Exercise directions
Each and every line below goes into your answer unchanged, but leave out the images.

BEGIN Material provided

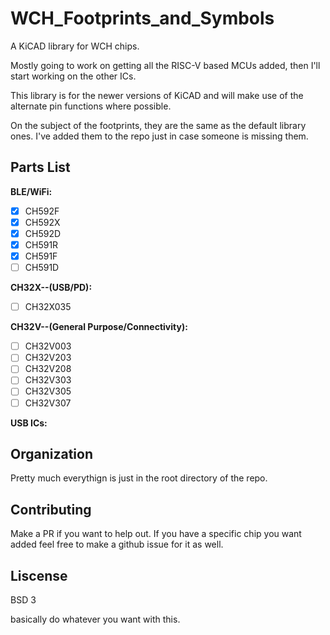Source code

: # WCH_Footprints_and_Symbols
A KiCAD library for WCH chips.


Mostly going to work on getting all the RISC-V based MCUs added, then I'll 
start working on the other ICs.

This library is for the newer versions of KiCAD and will make use of the
alternate pin functions where possible.

On the subject of the footprints, they are the same as the default library
ones. I've added them to the repo just in case someone is missing them.


## Parts List

**BLE/WiFi:**

- [X] CH592F
- [X] CH592X
- [X] CH592D
- [X] CH591R
- [X] CH591F
- [ ] CH591D

**CH32X--(USB/PD):**

- [ ] CH32X035

**CH32V--(General Purpose/Connectivity):**

- [ ] CH32V003
- [ ] CH32V203
- [ ] CH32V208
- [ ] CH32V303
- [ ] CH32V305
- [ ] CH32V307

**USB ICs:**


## Organization

Pretty much everythign is just in the root directory of the repo.

## Contributing

Make a PR if you want to help out. If you have a specific chip you want 
added feel free to make a github issue for it as well.

## Liscense

BSD 3

basically do whatever you want with this.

END Material provided

Task answer
Source code

: # WCH_Footprints_and_Symbols
A KiCAD library for WCH chips.


Mostly going to work on getting all the RISC-V based MCUs added, then I'll 
start working on the other ICs.

This library is for the newer versions of KiCAD and will make use of the
alternate pin functions where possible.

On the subject of the footprints, they are the same as the default library
ones. I've added them to the repo just in case someone is missing them.


## Parts List

**BLE/WiFi:**

- [X] CH592F
- [X] CH592X
- [X] CH592D
- [X] CH591R
- [X] CH591F
- [ ] CH591D

**CH32X--(USB/PD):**

- [ ] CH32X035

**CH32V--(General Purpose/Connectivity):**

- [ ] CH32V003
- [ ] CH32V203
- [ ] CH32V208
- [ ] CH32V303
- [ ] CH32V305
- [ ] CH32V307

**USB ICs:**


## Organization

Pretty much everythign is just in the root directory of the repo.

## Contributing

Make a PR if you want to help out. If you have a specific chip you want 
added feel free to make a github issue for it as well.

## Liscense

BSD 3

basically do whatever you want with this.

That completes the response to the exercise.